### ABOUT THIS TASK
With the line that contains "C06--C08 & Derived" as the final line, return every line from the start of the data below exactly.

[[ RECORDS SHOWN, beginning ]]

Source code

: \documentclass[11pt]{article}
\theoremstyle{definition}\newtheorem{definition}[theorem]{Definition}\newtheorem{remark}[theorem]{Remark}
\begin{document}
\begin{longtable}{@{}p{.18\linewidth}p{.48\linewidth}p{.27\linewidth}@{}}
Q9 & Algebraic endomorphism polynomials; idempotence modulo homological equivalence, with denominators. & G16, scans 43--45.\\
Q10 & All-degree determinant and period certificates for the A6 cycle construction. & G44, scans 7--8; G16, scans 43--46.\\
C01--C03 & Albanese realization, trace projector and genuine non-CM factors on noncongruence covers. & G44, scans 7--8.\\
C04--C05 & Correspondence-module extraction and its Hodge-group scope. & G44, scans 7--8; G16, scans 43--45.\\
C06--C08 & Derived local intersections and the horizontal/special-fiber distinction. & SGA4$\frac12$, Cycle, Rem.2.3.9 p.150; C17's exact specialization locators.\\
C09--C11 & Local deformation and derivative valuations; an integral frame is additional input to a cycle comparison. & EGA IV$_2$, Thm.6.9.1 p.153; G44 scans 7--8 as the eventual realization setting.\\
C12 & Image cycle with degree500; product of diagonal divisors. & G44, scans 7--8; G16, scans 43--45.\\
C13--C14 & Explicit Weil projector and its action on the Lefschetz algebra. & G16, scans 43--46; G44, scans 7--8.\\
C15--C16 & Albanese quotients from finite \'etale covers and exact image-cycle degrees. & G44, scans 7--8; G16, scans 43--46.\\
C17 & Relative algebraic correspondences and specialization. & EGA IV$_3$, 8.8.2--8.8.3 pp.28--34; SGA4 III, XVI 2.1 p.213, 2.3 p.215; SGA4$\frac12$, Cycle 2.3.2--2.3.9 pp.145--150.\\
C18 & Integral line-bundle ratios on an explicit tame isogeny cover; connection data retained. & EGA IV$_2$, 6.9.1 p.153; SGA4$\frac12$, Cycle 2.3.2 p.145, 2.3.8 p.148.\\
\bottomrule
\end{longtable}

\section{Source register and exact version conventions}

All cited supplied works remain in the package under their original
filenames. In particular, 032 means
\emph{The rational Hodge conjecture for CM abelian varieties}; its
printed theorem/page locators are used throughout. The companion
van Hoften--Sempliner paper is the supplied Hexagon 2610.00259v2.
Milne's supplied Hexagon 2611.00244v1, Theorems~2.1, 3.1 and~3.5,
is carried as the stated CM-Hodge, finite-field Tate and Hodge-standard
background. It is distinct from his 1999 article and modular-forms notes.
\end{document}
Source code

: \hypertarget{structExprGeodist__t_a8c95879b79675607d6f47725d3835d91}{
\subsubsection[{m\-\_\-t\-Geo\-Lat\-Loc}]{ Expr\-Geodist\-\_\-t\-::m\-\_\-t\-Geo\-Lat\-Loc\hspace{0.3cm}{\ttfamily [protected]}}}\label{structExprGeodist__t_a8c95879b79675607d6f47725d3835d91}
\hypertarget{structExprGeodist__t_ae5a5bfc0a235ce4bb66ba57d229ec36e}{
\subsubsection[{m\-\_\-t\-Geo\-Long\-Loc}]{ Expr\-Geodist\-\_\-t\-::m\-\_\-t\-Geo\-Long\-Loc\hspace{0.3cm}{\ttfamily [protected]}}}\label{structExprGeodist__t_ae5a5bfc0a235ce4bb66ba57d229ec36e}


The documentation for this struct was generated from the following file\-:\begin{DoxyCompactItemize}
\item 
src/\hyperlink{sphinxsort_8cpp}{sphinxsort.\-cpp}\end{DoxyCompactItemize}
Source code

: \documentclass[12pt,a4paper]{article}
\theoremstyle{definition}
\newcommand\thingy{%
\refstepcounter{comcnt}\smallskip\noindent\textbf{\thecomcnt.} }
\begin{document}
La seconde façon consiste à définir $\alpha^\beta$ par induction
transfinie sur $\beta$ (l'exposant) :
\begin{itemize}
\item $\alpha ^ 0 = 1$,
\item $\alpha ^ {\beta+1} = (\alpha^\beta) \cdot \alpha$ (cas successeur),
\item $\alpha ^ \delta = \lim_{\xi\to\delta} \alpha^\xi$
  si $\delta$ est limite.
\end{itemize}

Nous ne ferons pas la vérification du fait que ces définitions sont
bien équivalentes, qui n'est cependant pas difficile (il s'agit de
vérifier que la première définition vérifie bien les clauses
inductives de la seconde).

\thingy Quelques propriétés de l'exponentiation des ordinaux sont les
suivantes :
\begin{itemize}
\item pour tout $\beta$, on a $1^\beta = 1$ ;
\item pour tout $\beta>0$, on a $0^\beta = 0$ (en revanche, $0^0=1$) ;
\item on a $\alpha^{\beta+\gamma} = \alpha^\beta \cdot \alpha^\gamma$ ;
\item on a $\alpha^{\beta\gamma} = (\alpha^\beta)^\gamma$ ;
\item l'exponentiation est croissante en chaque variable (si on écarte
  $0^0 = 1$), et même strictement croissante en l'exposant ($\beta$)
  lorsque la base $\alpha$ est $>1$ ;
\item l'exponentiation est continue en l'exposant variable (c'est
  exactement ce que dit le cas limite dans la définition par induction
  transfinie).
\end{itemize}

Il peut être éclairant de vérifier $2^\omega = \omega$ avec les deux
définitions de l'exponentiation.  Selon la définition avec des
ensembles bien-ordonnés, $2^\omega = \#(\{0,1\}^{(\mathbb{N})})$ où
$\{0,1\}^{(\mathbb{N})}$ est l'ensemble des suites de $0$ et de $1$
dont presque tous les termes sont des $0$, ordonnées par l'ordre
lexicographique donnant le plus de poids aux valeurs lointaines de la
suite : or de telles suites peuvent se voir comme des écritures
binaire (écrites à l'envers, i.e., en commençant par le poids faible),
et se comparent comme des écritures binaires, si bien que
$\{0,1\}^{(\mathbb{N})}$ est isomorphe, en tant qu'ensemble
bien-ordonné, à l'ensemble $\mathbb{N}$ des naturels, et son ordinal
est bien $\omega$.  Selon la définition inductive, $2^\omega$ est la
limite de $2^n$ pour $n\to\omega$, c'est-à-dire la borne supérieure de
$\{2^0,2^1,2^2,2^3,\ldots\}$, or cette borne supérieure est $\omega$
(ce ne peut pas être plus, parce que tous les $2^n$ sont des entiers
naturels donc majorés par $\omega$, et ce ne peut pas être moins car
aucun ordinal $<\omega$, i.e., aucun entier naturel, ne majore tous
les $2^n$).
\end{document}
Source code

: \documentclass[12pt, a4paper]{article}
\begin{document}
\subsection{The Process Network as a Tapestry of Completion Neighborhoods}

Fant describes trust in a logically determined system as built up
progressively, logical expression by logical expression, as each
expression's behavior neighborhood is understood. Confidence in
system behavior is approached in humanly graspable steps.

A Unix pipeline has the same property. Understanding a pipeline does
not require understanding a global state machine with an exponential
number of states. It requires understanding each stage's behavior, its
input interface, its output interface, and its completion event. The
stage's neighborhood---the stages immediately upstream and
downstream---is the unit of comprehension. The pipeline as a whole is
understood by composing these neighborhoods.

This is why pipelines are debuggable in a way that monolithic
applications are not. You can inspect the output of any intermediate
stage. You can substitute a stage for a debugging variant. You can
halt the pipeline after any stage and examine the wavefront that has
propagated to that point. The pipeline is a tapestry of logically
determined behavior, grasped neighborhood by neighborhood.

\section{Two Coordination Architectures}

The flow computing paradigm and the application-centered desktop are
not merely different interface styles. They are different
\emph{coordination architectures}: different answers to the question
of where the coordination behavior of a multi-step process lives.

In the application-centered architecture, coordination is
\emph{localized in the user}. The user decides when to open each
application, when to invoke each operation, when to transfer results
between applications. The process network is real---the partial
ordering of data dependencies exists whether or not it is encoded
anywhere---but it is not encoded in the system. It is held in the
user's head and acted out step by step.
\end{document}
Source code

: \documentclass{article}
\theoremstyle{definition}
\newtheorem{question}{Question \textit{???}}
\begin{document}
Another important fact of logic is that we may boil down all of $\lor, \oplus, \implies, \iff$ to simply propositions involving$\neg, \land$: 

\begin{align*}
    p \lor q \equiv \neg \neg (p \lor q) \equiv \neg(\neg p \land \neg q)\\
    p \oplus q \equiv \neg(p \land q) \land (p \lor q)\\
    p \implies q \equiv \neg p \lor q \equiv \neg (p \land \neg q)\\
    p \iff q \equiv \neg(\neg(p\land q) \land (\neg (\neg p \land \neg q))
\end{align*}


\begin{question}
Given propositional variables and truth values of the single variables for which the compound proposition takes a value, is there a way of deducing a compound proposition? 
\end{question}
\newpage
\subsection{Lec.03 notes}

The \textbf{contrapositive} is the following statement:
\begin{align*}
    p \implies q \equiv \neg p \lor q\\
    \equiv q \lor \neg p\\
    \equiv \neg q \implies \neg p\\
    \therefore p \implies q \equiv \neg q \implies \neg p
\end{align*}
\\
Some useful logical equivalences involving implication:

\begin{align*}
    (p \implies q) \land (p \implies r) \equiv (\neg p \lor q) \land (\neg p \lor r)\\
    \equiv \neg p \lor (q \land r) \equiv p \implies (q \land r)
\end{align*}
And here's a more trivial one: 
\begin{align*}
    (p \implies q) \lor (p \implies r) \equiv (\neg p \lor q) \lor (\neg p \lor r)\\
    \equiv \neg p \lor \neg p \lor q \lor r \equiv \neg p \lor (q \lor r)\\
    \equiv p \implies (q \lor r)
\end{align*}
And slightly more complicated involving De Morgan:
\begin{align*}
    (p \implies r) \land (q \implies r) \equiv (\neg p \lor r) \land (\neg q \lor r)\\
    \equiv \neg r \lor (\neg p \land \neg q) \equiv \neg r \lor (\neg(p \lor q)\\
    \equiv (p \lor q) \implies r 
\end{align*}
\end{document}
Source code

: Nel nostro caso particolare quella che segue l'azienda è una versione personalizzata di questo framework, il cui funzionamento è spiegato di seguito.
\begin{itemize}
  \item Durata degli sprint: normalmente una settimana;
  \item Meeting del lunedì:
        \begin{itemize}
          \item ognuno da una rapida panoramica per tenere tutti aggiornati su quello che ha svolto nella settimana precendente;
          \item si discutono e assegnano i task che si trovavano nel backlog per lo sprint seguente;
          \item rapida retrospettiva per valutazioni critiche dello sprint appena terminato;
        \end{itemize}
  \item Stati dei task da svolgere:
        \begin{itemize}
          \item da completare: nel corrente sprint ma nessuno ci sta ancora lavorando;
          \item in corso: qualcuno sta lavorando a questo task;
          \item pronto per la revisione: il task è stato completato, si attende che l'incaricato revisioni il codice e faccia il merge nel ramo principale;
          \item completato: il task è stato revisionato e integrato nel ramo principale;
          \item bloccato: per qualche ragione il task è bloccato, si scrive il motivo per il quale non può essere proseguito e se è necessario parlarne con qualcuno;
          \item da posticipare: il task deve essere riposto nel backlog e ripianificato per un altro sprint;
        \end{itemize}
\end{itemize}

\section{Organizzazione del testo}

[[ RECORDS SHOWN, end ]]

### TASK RESPONSE
Source code

: \documentclass[11pt]{article}
\theoremstyle{definition}\newtheorem{definition}[theorem]{Definition}\newtheorem{remark}[theorem]{Remark}
\begin{document}
\begin{longtable}{@{}p{.18\linewidth}p{.48\linewidth}p{.27\linewidth}@{}}
Q9 & Algebraic endomorphism polynomials; idempotence modulo homological equivalence, with denominators. & G16, scans 43--45.\\
Q10 & All-degree determinant and period certificates for the A6 cycle construction. & G44, scans 7--8; G16, scans 43--46.\\
C01--C03 & Albanese realization, trace projector and genuine non-CM factors on noncongruence covers. & G44, scans 7--8.\\
C04--C05 & Correspondence-module extraction and its Hodge-group scope. & G44, scans 7--8; G16, scans 43--45.\\
C06--C08 & Derived local intersections and the horizontal/special-fiber distinction. & SGA4$\frac12$, Cycle, Rem.2.3.9 p.150; C17's exact specialization locators.\\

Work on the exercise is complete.